Die Tür ging auf. Hanji stand plötzlich mit uns im Flur. Sie sah verdutzt zwischen uns hin und her.
„Was ist denn hier los?" ,fragte sie nur.
„Das kannst du ihr erklären... Ich brauche frische Luft..." ,stotterte ich, während ich mich bereits umdrehte und losrannte.

Ja, ich rannte. Rannte, um diesen Gefühlen zu entkommen oder generell nur etwas von diesem Druck, der in mir tobte, loszuwerden. Meine Füße trugen mich durch den Flur, die Treppen hinunter und hinaus auf die Straße. Das Leben der Stadt – es war wie jeden Tag in vollem Gange. Nichts deutete darauf hin, dass am heutigen Tag etwas anders sein würde, doch für mich veränderte sich in diesem Moment die gesamte Welt schlagartig.
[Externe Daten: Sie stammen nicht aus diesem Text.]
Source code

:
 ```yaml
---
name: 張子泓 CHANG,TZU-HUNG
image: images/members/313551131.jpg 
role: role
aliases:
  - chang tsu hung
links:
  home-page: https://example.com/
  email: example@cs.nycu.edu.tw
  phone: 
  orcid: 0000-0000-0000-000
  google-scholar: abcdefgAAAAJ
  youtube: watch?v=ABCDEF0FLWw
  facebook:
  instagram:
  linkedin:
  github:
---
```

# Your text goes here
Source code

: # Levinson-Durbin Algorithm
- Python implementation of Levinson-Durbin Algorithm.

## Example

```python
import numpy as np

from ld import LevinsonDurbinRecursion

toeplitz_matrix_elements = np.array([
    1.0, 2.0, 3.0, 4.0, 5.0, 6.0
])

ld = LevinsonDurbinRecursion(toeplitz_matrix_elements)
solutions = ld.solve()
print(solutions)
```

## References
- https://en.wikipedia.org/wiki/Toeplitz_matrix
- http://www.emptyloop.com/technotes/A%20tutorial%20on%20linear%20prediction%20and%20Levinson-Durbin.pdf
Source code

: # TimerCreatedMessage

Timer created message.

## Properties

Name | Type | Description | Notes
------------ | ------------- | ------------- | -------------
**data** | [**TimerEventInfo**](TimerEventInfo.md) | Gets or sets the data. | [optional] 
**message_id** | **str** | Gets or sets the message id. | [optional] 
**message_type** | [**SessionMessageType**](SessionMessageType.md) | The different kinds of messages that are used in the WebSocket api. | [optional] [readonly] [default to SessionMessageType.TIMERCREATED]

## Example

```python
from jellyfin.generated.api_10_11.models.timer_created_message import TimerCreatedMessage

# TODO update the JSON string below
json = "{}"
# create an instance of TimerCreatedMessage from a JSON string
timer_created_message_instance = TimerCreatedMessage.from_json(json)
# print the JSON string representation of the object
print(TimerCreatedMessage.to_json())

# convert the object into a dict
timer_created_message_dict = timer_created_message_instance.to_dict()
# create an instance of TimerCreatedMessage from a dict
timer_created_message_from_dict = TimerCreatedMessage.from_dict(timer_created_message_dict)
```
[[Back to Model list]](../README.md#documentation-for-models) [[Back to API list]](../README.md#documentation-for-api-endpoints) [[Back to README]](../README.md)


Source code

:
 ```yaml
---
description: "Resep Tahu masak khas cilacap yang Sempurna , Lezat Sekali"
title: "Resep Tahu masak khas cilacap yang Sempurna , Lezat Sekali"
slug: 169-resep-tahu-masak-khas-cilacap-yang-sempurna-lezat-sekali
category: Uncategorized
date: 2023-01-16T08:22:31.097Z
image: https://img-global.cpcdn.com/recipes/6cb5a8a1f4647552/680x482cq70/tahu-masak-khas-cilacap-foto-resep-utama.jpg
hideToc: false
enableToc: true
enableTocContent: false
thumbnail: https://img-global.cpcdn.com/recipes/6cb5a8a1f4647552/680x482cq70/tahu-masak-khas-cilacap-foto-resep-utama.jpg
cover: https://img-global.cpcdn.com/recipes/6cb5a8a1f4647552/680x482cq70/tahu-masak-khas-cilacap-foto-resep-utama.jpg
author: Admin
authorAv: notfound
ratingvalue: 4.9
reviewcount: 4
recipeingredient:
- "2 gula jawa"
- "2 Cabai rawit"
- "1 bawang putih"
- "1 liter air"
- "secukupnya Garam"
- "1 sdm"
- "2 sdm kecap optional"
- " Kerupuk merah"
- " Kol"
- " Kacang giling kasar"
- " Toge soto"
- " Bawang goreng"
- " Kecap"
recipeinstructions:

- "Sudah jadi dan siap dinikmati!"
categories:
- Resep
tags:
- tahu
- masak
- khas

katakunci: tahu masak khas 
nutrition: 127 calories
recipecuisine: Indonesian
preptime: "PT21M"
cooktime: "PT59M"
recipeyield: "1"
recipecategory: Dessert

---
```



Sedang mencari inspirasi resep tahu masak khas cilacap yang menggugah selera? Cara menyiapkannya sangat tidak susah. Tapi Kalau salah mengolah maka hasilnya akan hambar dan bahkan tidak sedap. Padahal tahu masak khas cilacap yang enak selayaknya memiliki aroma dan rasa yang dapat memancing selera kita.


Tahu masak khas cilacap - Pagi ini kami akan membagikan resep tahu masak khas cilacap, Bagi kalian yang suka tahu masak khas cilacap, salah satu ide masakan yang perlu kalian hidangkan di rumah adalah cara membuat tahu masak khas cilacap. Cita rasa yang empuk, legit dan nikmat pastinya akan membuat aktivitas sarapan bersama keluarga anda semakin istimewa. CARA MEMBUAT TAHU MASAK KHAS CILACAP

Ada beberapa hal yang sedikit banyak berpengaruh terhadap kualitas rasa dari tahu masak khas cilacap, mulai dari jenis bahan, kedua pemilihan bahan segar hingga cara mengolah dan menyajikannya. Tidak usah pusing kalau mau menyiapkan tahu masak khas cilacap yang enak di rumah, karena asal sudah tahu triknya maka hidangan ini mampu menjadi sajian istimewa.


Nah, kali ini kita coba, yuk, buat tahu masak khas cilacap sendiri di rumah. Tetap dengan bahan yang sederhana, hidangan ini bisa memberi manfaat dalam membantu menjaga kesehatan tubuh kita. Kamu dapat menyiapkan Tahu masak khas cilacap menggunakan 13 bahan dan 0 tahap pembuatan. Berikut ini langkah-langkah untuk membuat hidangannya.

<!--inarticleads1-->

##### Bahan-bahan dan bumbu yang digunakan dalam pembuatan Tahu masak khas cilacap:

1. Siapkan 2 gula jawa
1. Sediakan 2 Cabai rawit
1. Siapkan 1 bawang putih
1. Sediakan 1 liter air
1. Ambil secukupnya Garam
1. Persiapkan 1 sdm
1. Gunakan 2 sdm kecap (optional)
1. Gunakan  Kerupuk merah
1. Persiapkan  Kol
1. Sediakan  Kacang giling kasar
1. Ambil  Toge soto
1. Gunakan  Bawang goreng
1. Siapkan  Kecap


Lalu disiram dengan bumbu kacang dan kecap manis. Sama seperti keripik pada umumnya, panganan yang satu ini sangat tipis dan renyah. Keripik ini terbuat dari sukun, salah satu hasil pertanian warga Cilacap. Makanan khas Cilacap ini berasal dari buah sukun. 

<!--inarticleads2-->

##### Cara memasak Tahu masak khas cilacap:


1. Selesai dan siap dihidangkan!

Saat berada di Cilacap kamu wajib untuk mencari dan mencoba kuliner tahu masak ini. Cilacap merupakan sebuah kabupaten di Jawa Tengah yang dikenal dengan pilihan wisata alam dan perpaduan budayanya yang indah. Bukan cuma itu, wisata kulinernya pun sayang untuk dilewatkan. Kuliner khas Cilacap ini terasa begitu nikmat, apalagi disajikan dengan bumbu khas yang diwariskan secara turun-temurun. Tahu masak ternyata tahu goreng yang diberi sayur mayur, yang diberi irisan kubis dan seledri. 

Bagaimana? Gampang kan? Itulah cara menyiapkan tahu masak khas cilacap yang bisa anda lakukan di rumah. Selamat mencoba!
Alles war plötzlich vorbei. Meine Wünsche, meine Träume, meine Hoffnungen – sie alle waren fort. Die Zukunft, für die ich so lange gekämpft hatte, hatte sich in Luft aufgelöst. Ich starrte auf den Boden des Bürgersteiges, auf dem ich einfach entlangging und sah ihn vor mir: Levi. Die Momente, in denen ich ihn genossen hatte. Die Momente, in denen ich sein Lachen gesehen und die Augenblicke, in welchen wir uns ein gemeinsames Leben ausgemalt hatten. Sie alle waren vollkommen umsonst gewesen. Immer hatte ich gedacht, dass der einzige Abschied zwischen uns der des Todes sein konnte. Doch das Leben hatte mich eines anderen belehrt.


Die Schreie der Möwen ließen mich aufblicken. Ich stand am Meer. Mein Blick starr zum Horizont gerichtet, ließ ich den Wind meine Tränen hinfortwehen. Immer wieder schluckte ich schwerfällig, während ich mit zittrigen Händen mir eine Zigarillo ansteckte und den Rauch tief in mich einsog. Mir wurde schwindelig. Es war mein Herz, was nicht mehr wusste, was es tun sollte. Schlagen oder einfach aufhören – beides schien keine Option, doch innerlich musste ich mir eingestehen, dass dies nicht mein Ende war. Es war nur das Ende von uns.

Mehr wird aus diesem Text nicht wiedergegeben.